After reading David Lynch and Horst Rechelbacher's works, I realized that creativity is something you must cultivate and develop tools for. I've been using a non-spiritual form of meditation recently: Doing busy work to give my mind time to think/ideate/create. I take a repetitive but valuable task (filing expenses, booking flights online, etc.) that requires alertness but little creative thought. This leaves a huge portion of my brain/mind some time to do its thing. Many of my solutions, breakthroughs or original ideas came to me during these mundane tasks. You might do it when you shower or garden, I do it during my workaday.
For John Cleese, sleep time is creative time. He and I spoke at the Yorkshire Int'l Business Convention this summer in the UK. Using my trust Panasonic hand cam, I captured a few minutes of his keynote, where he explained this concept - check it out!
John Cleese On How To Put Your Mind To Work While You Sleep
Hi Tim,
That is a great point. The most powerful part of our mind by far is the unconscious. When we ask ourselves questions before we go to sleep, our unconscious mind can solve them for us while we sleep. How awesome is that!
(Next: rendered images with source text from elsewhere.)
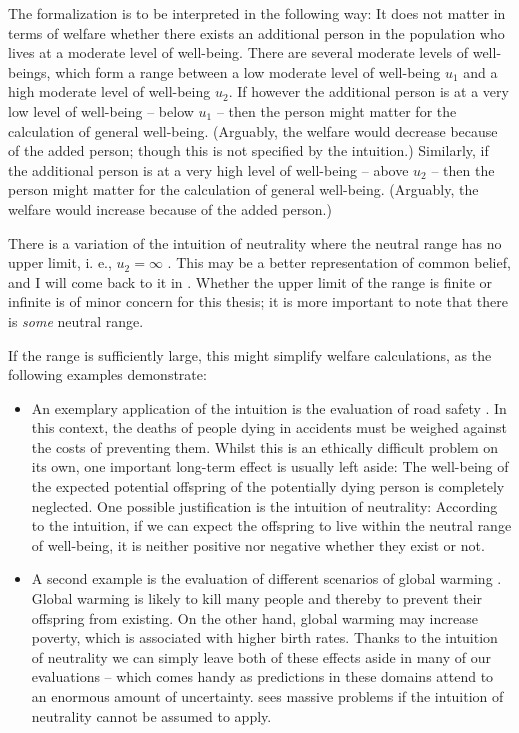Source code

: The formalization is to be interpreted in the following way: It does not matter in terms of welfare whether there exists an additional person in the population who lives at a moderate level of well-being. There are several moderate levels of well-beings, which form a range between a low moderate level of well-being $u_1$ and a high moderate level of well-being $u_2$. If however the additional person is at a very low level of well-being – below $u_1$ – then the person might matter for the calculation of general well-being. (Arguably, the welfare would decrease because of the added person; though this is not specified by the intuition.) Similarly, if the additional person is at a very high level of well-being – above $u_2$ – then the person might matter for the calculation of general well-being. (Arguably, the welfare would increase because of the added person.) 

There is a variation of the intuition of neutrality where the neutral range has no upper limit, i. e., $u_2=\infty$ \cite[p.~113]{broome_2012}. This may be a better representation of common belief, and I will come back to it in . Whether the upper limit of the range is finite or infinite is of minor concern for this thesis; it is more important to note that there is \emph{some} neutral range. 

If the range is sufficiently large, this might simplify welfare calculations, as the following examples demonstrate:

\begin{itemize}
\item An exemplary application of the intuition is the evaluation of road safety \cite[p.~144f]{broome_2004}. In this context, the deaths of people dying in accidents must be weighed against the costs of preventing them. Whilst this is an ethically difficult problem on its own, one important long-term effect is usually left aside: The well-being of the expected potential offspring of the potentially dying person is completely neglected. One possible justification is the intuition of neutrality: According to the intuition, if we can expect the offspring to live within the neutral range of well-being, it is neither positive nor negative whether they exist or not.
\item A second example is the evaluation of different scenarios of global warming \cite[p.~170]{broome_2012}. Global warming is likely to kill many people and thereby to prevent their offspring from existing. On the other hand, global warming may increase poverty, which is associated with higher birth rates. Thanks to the intuition of neutrality we can simply leave both of these effects aside in many of our evaluations – which comes handy as predictions in these domains attend to an enormous amount of uncertainty.  sees massive problems if the intuition of neutrality cannot be assumed to apply.
\end{itemize}


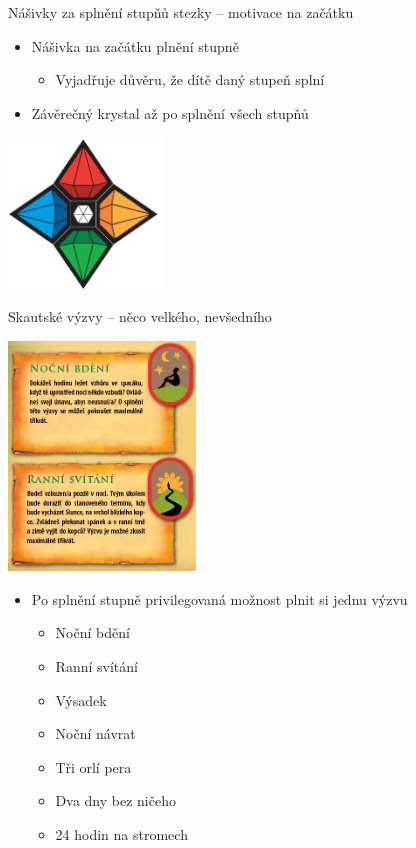 \documentclass[compress,utf8,xcolor=dvipsnames]{beamer}
\begin{document}
\begin{frame}{Nášivky za splnění stupňů stezky -- motivace na začátku}
\begin{itemize}
\item Nášivka na začátku plnění stupně
 \begin{itemize}
 \item Vyjadřuje důvěru, že dítě daný stupeň splní
 \end{itemize}
\item Závěrečný krystal až po splnění všech stupňů
\end{itemize}
\begin{center}
\includegraphics[height=4cm]{kameny.png}
\end{center}
\end{frame}

\begin{frame}{Skautské výzvy -- něco velkého, nevšedního}
\begin{multicols}{2}
\includegraphics[height=6.1cm]{vyzvy.png}
\begin{itemize}
\item Po splnění stupně privilegovaná možnost plnit si jednu výzvu
 \begin{itemize}
 \item Noční bdění
 \item Ranní svítání
 \item Výsadek
 \item Noční návrat
 \item Tři orlí pera
 \item Dva dny bez ničeho
 \item 24 hodin na stromech
 \end{itemize}
\end{itemize}
\end{multicols}
\end{frame}
\end{document}
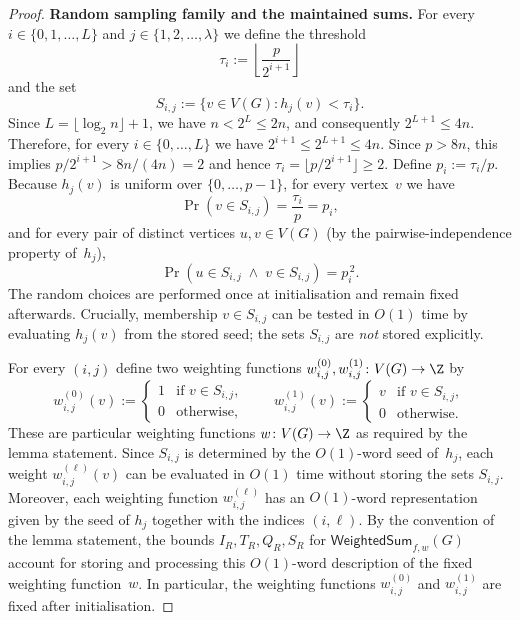 \begin{proof}
\smallskip
\noindent\textbf{Random sampling family and the maintained sums.}
For every $i\in\{0,1,\dots,L\}$ and $j\in\{1,2,\dots,\lambda\}$ we define
the threshold
\[
\tau_i := \left\lfloor \frac{p}{2^{i+1}} \right\rfloor
\]
and the set
\[
S_{i,j} := \bigl\{v\in V(G) : h_j(v) < \tau_i\bigr\}.
\]
Since $L=\lfloor\log_2 n\rfloor+1$, we have $n<2^{L}\le 2n$,
and consequently $2^{L+1}\le 4n$.
Therefore, for every $i\in\{0,\dots,L\}$ we have
$2^{i+1}\le 2^{L+1}\le 4n$.
Since $p>8n$, this implies $p/2^{i+1} > 8n/(4n)=2$ and hence
$\tau_i=\lfloor p/2^{i+1}\rfloor \ge 2$.
Define $p_i := \tau_i/p$.
Because $h_j(v)$ is uniform over $\{0,\dots,p-1\}$,
for every vertex~$v$ we have
\[
\Pr(v\in S_{i,j})
= \frac{\tau_i}{p}
= p_i,
\]
and for every pair of distinct vertices $u,v\in V(G)$
(by the pairwise-independence property of~$h_j$),
\begin{equation}\label{eq:pairwise}
\Pr(u\in S_{i,j} \;\wedge\; v\in S_{i,j})
= p_i^{\,2}.
\end{equation}
The random choices are performed once at initialisation and remain fixed
afterwards. Crucially, membership $v\in S_{i,j}$ can be tested in $O(1)$
time by evaluating $h_j(v)$ from the stored seed; the sets $S_{i,j}$ are
\emph{not} stored explicitly.

For every $(i,j)$ define two weighting functions
$w^{(0)}_{i,j},w^{(1)}_{i,j}\colon V(G)\to\Z$ by
\[
w^{(0)}_{i,j}(v) :=
\begin{cases}
1 & \text{if } v\in S_{i,j},\\
0 & \text{otherwise,}
\end{cases}
\qquad
w^{(1)}_{i,j}(v) :=
\begin{cases}
v & \text{if } v\in S_{i,j},\\
0 & \text{otherwise.}
\end{cases}
\]
These are particular weighting functions $w\colon V(G)\to\Z$ as required by the
lemma statement.
Since $S_{i,j}$ is determined by the $O(1)$-word seed of~$h_j$, each weight
$w^{(\ell)}_{i,j}(v)$ can be evaluated in $O(1)$ time without storing
the sets $S_{i,j}$.
Moreover, each weighting function $w^{(\ell)}_{i,j}$ has an $O(1)$-word
representation given by the seed of $h_j$ together with the indices
$(i,\ell)$.
By the convention of the lemma statement, the bounds $I_R,T_R,Q_R,S_R$ for
$\mathsf{WeightedSum}_{f,w}(G)$ account for storing and processing this
$O(1)$-word description of the fixed weighting function~$w$.
In particular, the weighting functions $w^{(0)}_{i,j}$ and $w^{(1)}_{i,j}$ are
fixed after initialisation.


\end{proof}
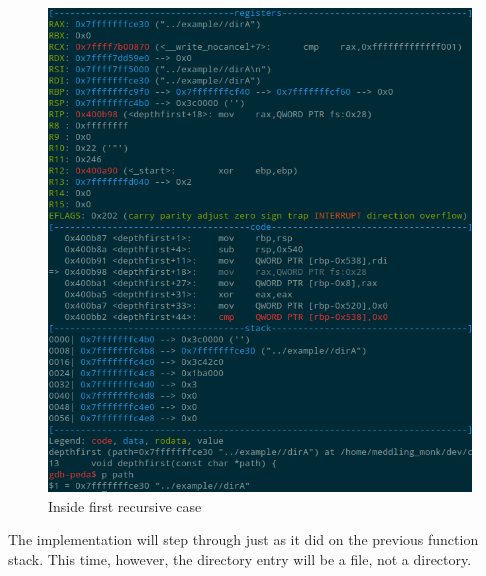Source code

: \documentclass[a4paper,12pt,sffamily]{article}
\begin{document}
\begin{figure}[H]
	\centering
	\includegraphics[width=1\linewidth]{./images/9}
	\caption[inside_first_recursive_case]{Inside first recursive case}
	\label{fig:10}
\end{figure}
The implementation will step through just as it did on the previous function stack. This time, however, the directory entry will be a file, not a directory.
\end{document}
Also, I noticed that when I have a technical problem, I can just forget about it and a few hours later a great solution always comes to me. Sometimes it takes a day. But the interesting thing is that I do not find the solution by sitting around thinking about it. I get to wait hours for my unconscious mind to solve it.
And you make a great point about mundane tasks. Anything that has to do with movement (driving, walking, jogging), using our hands, or water (like a shower or bath) are outstanding tools for tapping our inner creativity and generating new and wonderful ideas.
By the way, Love is the Killer App completely changed my life! It is one of my top 10 favorite books of all time! Yay lovecats!
"sleep time is creative time", this is a quote that gave me a lot of fun in sleeping, thanks for posting this.